Qui veut garder le silence sur son intimité, n’en révéler que des faits choisis à des interlocuteurs choisis, fait figure d’être fragile et inhibé. Qui au contraire se révèle sans retenue, apparaît comme une personnalité sûre d’elle et épanouie.
Comment et pourquoi, dans le demi-siècle écoulé, la reconnaissance des espaces d’intimité a-t-elle fait place au droit et même au devoir de (se) montrer ? Faut-il en rendre responsable une confiance excessive dans les vertus de la parole, en quoi la psychanalyse a probablement une part de responsabilité ? Faut-il accuser les téléphones portables, les réseaux sociaux ?
Sans doute celui qui prétend s’exhiber « librement », y trouve-t-il un gain psychique.

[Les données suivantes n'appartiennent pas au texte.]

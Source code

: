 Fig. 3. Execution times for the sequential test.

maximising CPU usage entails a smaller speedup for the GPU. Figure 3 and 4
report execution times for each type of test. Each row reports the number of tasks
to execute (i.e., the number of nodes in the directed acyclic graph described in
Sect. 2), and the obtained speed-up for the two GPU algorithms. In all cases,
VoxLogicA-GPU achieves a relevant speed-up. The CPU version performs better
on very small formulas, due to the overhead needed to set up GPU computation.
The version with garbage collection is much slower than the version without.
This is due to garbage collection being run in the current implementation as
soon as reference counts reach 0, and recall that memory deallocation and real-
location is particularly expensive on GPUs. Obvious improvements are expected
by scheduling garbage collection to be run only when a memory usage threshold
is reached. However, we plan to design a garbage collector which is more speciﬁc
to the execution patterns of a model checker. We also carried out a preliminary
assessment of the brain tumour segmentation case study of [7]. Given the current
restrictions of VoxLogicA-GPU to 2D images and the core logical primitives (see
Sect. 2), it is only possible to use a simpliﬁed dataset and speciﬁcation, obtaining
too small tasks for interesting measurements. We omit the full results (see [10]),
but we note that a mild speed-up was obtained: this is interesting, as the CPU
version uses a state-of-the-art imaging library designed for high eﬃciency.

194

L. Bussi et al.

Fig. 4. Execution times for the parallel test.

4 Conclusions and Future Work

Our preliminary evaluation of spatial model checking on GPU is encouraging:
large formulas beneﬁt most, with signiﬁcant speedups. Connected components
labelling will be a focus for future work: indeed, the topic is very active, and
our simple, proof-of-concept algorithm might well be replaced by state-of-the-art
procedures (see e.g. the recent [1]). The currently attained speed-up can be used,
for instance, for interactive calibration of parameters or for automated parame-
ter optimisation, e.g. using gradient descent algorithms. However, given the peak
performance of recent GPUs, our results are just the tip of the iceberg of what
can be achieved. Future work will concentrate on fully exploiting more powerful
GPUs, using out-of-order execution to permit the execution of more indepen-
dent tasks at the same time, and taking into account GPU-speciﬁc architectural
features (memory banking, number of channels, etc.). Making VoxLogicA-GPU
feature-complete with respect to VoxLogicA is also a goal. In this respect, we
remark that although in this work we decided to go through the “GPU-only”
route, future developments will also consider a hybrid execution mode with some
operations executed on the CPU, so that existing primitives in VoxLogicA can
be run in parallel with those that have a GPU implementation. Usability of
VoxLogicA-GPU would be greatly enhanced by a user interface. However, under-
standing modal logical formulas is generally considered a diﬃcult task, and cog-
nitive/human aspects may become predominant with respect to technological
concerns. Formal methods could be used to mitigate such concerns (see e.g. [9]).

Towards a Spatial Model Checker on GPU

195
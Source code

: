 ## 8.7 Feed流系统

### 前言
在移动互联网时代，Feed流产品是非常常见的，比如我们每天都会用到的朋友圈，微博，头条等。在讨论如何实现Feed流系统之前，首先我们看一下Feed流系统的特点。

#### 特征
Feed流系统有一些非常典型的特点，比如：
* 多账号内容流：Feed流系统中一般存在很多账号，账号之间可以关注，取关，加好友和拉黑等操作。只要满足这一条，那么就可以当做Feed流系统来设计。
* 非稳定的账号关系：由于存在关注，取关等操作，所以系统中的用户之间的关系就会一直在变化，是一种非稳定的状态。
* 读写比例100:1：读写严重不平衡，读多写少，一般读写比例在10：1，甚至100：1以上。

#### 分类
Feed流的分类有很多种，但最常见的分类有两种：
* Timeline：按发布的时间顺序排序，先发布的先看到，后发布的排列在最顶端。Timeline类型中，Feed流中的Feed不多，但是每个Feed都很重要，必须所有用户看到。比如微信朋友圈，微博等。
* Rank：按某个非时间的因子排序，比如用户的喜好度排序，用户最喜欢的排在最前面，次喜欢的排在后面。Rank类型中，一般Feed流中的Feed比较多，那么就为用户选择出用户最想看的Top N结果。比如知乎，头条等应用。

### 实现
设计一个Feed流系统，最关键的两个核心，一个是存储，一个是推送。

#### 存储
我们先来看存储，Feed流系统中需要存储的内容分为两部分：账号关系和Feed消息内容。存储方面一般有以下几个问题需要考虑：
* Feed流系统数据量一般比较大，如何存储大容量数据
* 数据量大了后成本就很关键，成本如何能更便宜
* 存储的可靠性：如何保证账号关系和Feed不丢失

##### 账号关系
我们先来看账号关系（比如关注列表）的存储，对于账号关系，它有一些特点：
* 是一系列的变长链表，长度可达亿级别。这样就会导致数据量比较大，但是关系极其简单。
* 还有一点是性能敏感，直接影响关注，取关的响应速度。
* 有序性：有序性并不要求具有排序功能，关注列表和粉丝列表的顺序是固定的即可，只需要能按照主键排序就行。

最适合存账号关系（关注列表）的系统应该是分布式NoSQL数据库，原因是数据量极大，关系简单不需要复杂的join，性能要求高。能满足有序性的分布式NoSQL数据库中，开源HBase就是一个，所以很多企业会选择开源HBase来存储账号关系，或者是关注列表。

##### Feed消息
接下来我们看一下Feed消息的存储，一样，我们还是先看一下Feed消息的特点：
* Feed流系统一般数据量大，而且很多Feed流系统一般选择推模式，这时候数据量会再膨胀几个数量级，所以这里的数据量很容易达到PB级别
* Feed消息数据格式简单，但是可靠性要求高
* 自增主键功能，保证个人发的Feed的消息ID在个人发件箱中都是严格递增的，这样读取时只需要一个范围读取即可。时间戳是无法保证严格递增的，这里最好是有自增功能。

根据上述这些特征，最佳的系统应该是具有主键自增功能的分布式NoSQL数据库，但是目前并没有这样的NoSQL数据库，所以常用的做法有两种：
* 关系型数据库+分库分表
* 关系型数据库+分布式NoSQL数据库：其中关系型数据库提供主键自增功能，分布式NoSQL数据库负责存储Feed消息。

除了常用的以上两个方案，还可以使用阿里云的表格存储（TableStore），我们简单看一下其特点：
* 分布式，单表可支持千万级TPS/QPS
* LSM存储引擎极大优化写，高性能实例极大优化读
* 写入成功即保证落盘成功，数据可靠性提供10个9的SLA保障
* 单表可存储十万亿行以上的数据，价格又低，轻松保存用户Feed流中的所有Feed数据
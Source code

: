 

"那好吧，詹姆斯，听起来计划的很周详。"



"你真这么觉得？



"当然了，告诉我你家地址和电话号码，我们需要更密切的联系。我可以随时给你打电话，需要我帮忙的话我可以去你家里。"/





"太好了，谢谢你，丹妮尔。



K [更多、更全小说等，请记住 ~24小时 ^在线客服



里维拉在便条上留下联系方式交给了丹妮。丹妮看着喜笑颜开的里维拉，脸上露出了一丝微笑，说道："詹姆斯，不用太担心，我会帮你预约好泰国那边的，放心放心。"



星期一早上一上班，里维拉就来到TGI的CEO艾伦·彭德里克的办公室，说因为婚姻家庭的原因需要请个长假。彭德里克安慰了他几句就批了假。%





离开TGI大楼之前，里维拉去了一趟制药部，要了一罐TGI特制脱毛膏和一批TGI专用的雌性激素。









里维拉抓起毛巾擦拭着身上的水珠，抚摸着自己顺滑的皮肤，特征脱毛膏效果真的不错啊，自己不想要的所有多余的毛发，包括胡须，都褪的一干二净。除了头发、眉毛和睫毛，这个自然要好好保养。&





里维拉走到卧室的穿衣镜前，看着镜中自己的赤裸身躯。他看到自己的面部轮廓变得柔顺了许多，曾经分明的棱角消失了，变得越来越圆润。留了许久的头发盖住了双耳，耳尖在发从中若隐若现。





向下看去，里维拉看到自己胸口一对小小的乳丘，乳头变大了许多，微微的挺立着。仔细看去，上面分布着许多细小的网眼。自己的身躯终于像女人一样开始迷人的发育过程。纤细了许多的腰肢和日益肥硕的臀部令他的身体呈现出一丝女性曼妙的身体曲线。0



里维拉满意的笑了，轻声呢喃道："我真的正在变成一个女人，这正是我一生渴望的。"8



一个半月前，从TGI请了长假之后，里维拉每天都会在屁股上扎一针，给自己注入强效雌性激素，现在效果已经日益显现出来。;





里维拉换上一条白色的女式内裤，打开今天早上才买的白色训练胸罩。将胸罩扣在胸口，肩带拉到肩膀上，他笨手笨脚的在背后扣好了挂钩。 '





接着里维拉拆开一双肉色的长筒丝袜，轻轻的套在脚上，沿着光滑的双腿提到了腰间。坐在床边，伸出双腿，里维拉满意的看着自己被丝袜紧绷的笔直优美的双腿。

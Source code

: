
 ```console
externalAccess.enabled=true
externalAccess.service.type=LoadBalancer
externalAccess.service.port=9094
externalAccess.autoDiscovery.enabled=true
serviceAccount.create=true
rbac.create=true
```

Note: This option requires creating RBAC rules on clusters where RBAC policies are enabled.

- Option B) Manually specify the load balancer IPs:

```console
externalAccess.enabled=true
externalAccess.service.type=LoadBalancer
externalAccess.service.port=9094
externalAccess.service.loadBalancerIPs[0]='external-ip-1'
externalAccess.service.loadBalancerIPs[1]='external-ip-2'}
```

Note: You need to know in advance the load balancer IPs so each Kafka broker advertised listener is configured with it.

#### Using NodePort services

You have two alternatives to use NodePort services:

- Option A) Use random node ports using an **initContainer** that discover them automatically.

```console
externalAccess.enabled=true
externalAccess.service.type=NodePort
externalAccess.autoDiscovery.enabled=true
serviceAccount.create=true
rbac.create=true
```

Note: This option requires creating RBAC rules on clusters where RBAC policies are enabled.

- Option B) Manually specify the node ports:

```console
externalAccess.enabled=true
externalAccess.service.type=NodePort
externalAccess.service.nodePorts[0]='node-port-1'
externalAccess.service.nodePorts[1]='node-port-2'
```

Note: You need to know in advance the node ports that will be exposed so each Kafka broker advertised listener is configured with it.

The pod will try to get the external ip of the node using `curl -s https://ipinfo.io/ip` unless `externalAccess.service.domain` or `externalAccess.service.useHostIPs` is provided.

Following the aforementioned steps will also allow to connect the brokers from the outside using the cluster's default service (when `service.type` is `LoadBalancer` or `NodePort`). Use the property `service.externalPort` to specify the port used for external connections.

De quelles fragilités paye celui qui se croit tenu de se soumettre à l’impératif moderne de transparence ? Comment grandir sans la possibilité d’aller et venir entre le secret et le dire ? Et que deviendrait une démocratie qui n’accorderait ni place ni valeur au for intérieur ? Car l’intime, le noyau de vérité d’un être, est la condition même de la liberté – de parole, de pensée, de création.
Psychanalyste recueillant dans le secret de son cabinet des paroles d’une autre veine que celles qui s’énoncent dans l’espace public, José Morel Cinq-Mars plaide pour retrouver un consensus reconnaissant la valeur et la nécessité de ce qui ne peut s’épanouir qu’à distance des lumières trop vives.
José Morel Cinq-Mars est docteur en psychopathologie fondamentale et psychanalyse. Elle travaille dans un service de protection maternelle et infantile de la région parisienne. Elle a déjà publié Quand la pudeur prend corps (PUF, 2002), Psy de banlieue (Ères, 2010) et Le Deuil ensauvagé (2010, PUF).